Untreated or siRNA-treated Y79 cells and untreated or AZC-Y79 cells were harvested, washed, and then fixed in 4% paraformaldehyde and processed for immunofluorescence, using anti-Ep-CAM mouse monoclonal antibody (Santa Cruz Biotechnology, Santa Cruz, CA) as the primary antibody at a dilution of 1:100 and incubating for 12 h at 4 °C. Fluorescein isothiocynanate (FITC)-labeled antimouse antibody was used as the secondary antibody. Incubation with the secondary antibody was for 30 min at 37 °C. Immunofluorescence staining was detected using an Axio Observer fluorescent microscope (Carl Zeiss, Berlin, Germany). Due to the lack of purified Ep-CAM protein, we could not use an adsorbed control reaction for the negative control.
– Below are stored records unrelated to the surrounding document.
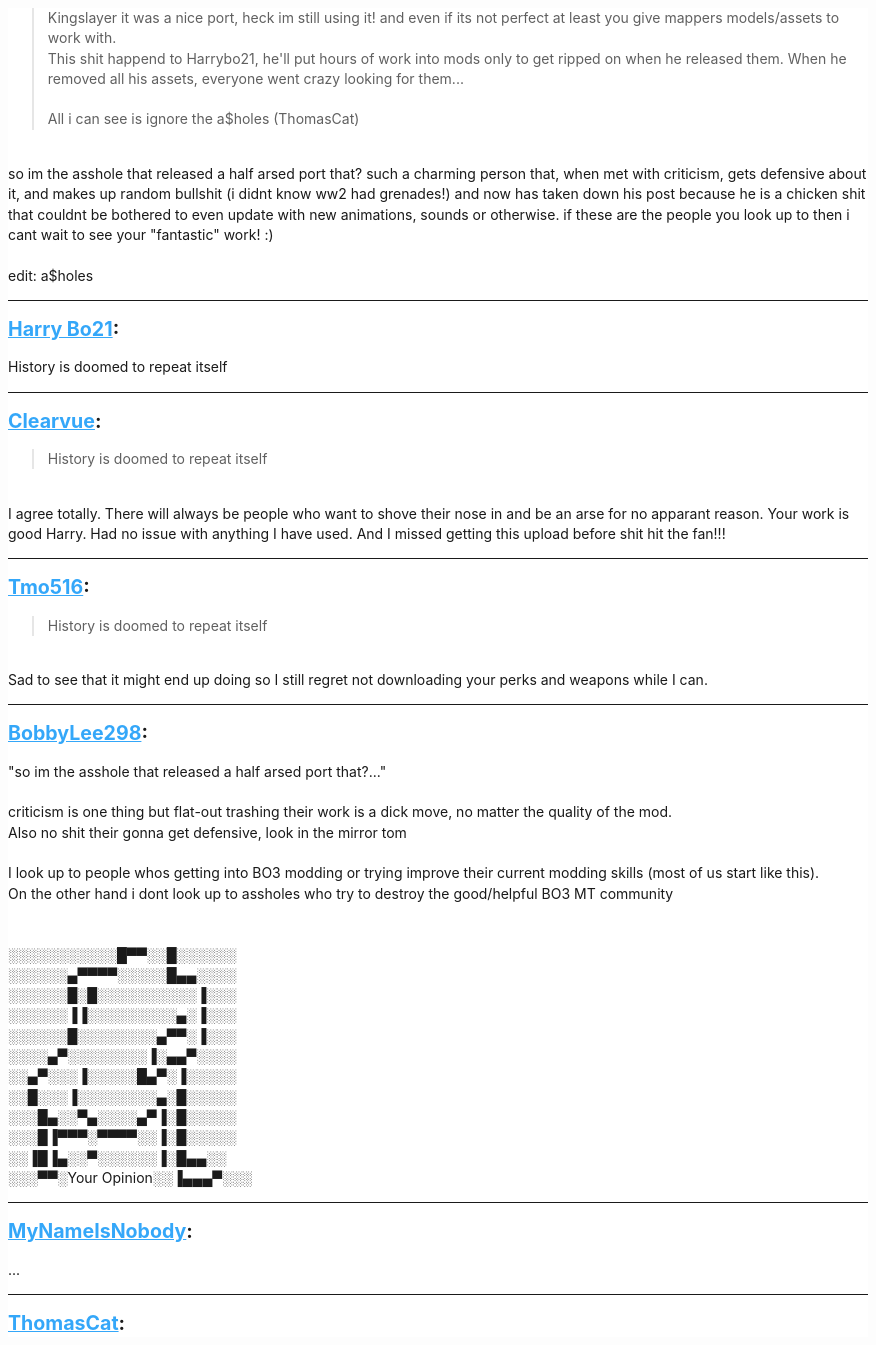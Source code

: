 <p><blockquote>Kingslayer it was a nice port, heck im still using it! and even if its not perfect at least you give mappers models/assets to work with.<br />This shit happend to Harrybo21, he&#39;ll put hours of work into mods only to get ripped on when he released them. When he removed all his assets, everyone went crazy looking for them...<br /><br />All i can see is ignore the a$holes (ThomasCat)<br /></blockquote><br />so im the asshole that released a half arsed port that? such a charming person that, when met with criticism, gets defensive about it, and makes up random bullshit (i didnt know ww2 had grenades!) and now has taken down his post because he is a chicken shit that couldnt be bothered to even update with new animations, sounds or otherwise. if these are the people you look up to then i cant wait to see your &quot;fantastic&quot; work! :)<br /><br />edit:  a$holes</p>

---
<strong style="font-size: 1.4em;"><span style="text-decoration: underline;text-decoration-color: #34a7f9;"><span style="color:#34a7f9;">Harry Bo21</span></span>:</strong>

<p>History is doomed to repeat itself</p>

---
<strong style="font-size: 1.4em;"><span style="text-decoration: underline;text-decoration-color: #34a7f9;"><span style="color:#34a7f9;">Clearvue</span></span>:</strong>

<p><blockquote>History is doomed to repeat itself<br /></blockquote><br />I agree totally. There will always be people who want to shove their nose in and be an arse for no apparant reason. Your work is good Harry. Had no issue with anything I have used. And I missed getting this upload before shit hit the fan!!!</p>

---
<strong style="font-size: 1.4em;"><span style="text-decoration: underline;text-decoration-color: #34a7f9;"><span style="color:#34a7f9;">Tmo516</span></span>:</strong>

<p><blockquote>History is doomed to repeat itself<br /></blockquote><br />Sad to see that it might end up doing so I still regret not downloading your perks and weapons while I can.</p>

---
<strong style="font-size: 1.4em;"><span style="text-decoration: underline;text-decoration-color: #34a7f9;"><span style="color:#34a7f9;">BobbyLee298</span></span>:</strong>

<p>&quot;so im the asshole that released a half arsed port that?...&quot;<br /><br />criticism is one thing but flat-out trashing their work is a dick move, no matter the quality of the mod. <br />Also no shit their gonna get defensive, look in the mirror tom<br /><br />I look up to people whos getting into BO3 modding or trying improve their current modding skills (most of us start like this). <br />On the other hand i dont look up to assholes who try to destroy the good/helpful BO3 MT community<br /><br /><br />░░░░░░░░░░░█▀▀░░█░░░░░░ <br />░░░░░░▄▀▀▀▀░░░░░█▄▄░░░░ <br />░░░░░░█░█░░░░░░░░░░▐░░░ <br />░░░░░░▐▐░░░░░░░░░▄░▐░░░ <br />░░░░░░█░░░░░░░░▄▀▀░▐░░░<br /> ░░░░▄▀░░░░░░░░▐░▄▄▀░░░░<br /> ░░▄▀░░░▐░░░░░█▄▀░▐░░░░░<br /> ░░█░░░▐░░░░░░░░▄░█░░░░░ <br />░░░█▄░░▀▄░░░░▄▀▐░█░░░░░ <br />░░░█▐▀▀▀░▀▀▀▀░░▐░█░░░░░<br /> ░░▐█▐▄░░▀░░░░░░▐░█▄▄░░<br /> ░░░▀▀░Your Opinion░░▐▄▄▄▀░░░</p>

---
<strong style="font-size: 1.4em;"><span style="text-decoration: underline;text-decoration-color: #34a7f9;"><span style="color:#34a7f9;">MyNameIsNobody</span></span>:</strong>

<p>...</p>

---
<strong style="font-size: 1.4em;"><span style="text-decoration: underline;text-decoration-color: #34a7f9;"><span style="color:#34a7f9;">ThomasCat</span></span>:</strong>
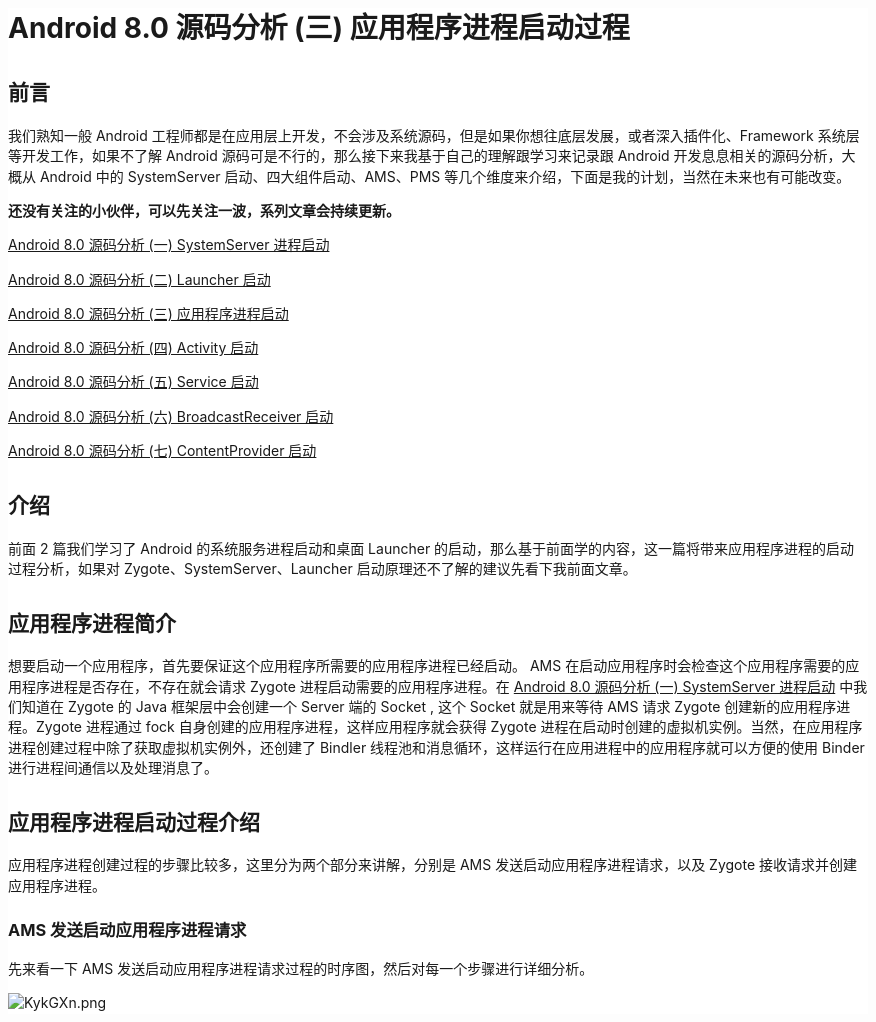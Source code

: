 # Android 8.0 源码分析 \(三\) 应用程序进程启动过程

## 前言

我们熟知一般 Android 工程师都是在应用层上开发，不会涉及系统源码，但是如果你想往底层发展，或者深入插件化、Framework 系统层等开发工作，如果不了解 Android 源码可是不行的，那么接下来我基于自己的理解跟学习来记录跟 Android 开发息息相关的源码分析，大概从 Android 中的 SystemServer 启动、四大组件启动、AMS、PMS 等几个维度来介绍，下面是我的计划，当然在未来也有可能改变。

**还没有关注的小伙伴，可以先关注一波，系列文章会持续更新。**

[Android 8.0 源码分析 \(一\) SystemServer 进程启动](https://juejin.im/post/5db3f95ee51d4529e83947f9)

[Android 8.0 源码分析 \(二\) Launcher 启动](android-8.0-yuan-ma-fen-xi-san-ying-yong-cheng-xu-jin-cheng-qi-dong-guo-cheng.md)

[Android 8.0 源码分析 \(三\) 应用程序进程启动](android-8.0-yuan-ma-fen-xi-san-ying-yong-cheng-xu-jin-cheng-qi-dong-guo-cheng.md)

[Android 8.0 源码分析 \(四\) Activity 启动](android-8.0-yuan-ma-fen-xi-san-ying-yong-cheng-xu-jin-cheng-qi-dong-guo-cheng.md)

[Android 8.0 源码分析 \(五\) Service 启动](android-8.0-yuan-ma-fen-xi-san-ying-yong-cheng-xu-jin-cheng-qi-dong-guo-cheng.md)

[Android 8.0 源码分析 \(六\) BroadcastReceiver 启动](android-8.0-yuan-ma-fen-xi-san-ying-yong-cheng-xu-jin-cheng-qi-dong-guo-cheng.md)

[Android 8.0 源码分析 \(七\) ContentProvider 启动](android-8.0-yuan-ma-fen-xi-san-ying-yong-cheng-xu-jin-cheng-qi-dong-guo-cheng.md)

## 介绍

前面 2 篇我们学习了 Android 的系统服务进程启动和桌面 Launcher 的启动，那么基于前面学的内容，这一篇将带来应用程序进程的启动过程分析，如果对 Zygote、SystemServer、Launcher 启动原理还不了解的建议先看下我前面文章。

## 应用程序进程简介

想要启动一个应用程序，首先要保证这个应用程序所需要的应用程序进程已经启动。 AMS 在启动应用程序时会检查这个应用程序需要的应用程序进程是否存在，不存在就会请求 Zygote 进程启动需要的应用程序进程。在 [Android 8.0 源码分析 \(一\) SystemServer 进程启动](https://juejin.im/post/5db3f95ee51d4529e83947f9) 中我们知道在 Zygote 的 Java 框架层中会创建一个 Server 端的 Socket , 这个 Socket 就是用来等待 AMS 请求 Zygote 创建新的应用程序进程。Zygote 进程通过 fock 自身创建的应用程序进程，这样应用程序就会获得 Zygote 进程在启动时创建的虚拟机实例。当然，在应用程序进程创建过程中除了获取虚拟机实例外，还创建了 Bindler 线程池和消息循环，这样运行在应用进程中的应用程序就可以方便的使用 Binder 进行进程间通信以及处理消息了。

## 应用程序进程启动过程介绍

应用程序进程创建过程的步骤比较多，这里分为两个部分来讲解，分别是 AMS 发送启动应用程序进程请求，以及 Zygote 接收请求并创建应用程序进程。

### AMS 发送启动应用程序进程请求

先来看一下 AMS 发送启动应用程序进程请求过程的时序图，然后对每一个步骤进行详细分析。

![KykGXn.png](https://s2.ax1x.com/2019/10/27/KykGXn.png)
Instead, we used isotypic antibodies (normal mouse serum) as negative controls, both for untreated and AZC-treated Y79 cells, in the immunohistochemistry. For immunohistochemistry, Novolink Polymer kit (Leica Microsystems Inc., Bannockburn, IL) was used after primary antibody incubation for developing the reaction, and hematoxylin was used for counterstaining. Immunostaining was assessed based on intensity and was graded as 1+ (low), 2+ (moderate), and 3+ (strong).

Flow cytometric analysis

Y79 cells were harvested, washed, and the cell number determined. Approximately 3x105 cells/ml were resuspended in ice-cold phosphate buffered saline (PBS; 137 mM NaCl, 2.7 mM KCl, 10 mM sodium phosphate dibasic, 2 mM potassium phosphate monobasic and a pH of 7.4), 10% fetal calf serum, and 1% sodium azide. Mouse monoclonal primary antibody against Ep-CAM with a final dilution of 1:40 (C-10; Santa Cruz Biotechnology) was used and incubated for 2 h at 4 °C. After incubation, cells were washed three times (at 400× g for 5 min each) with ice-cold PBS. FITC-conjugated antimouse secondary antibody with a final dilution of 1:1,000 was used and incubated for 1 h at 4 °C in the dark. After incubation, cells were washed three times (centrifugation at 400× g for 5 min each) with ice-cold PBS. Cells were analyzed on a FACSCalibur flow cytometer (BD Biosciences, San Jose, CA), using the CellQuest software program (BD Biosciences). The fluorescence of FITC-stained cells was excited with an argon laser at 488 nm, and the emissions were detected at 530 nm.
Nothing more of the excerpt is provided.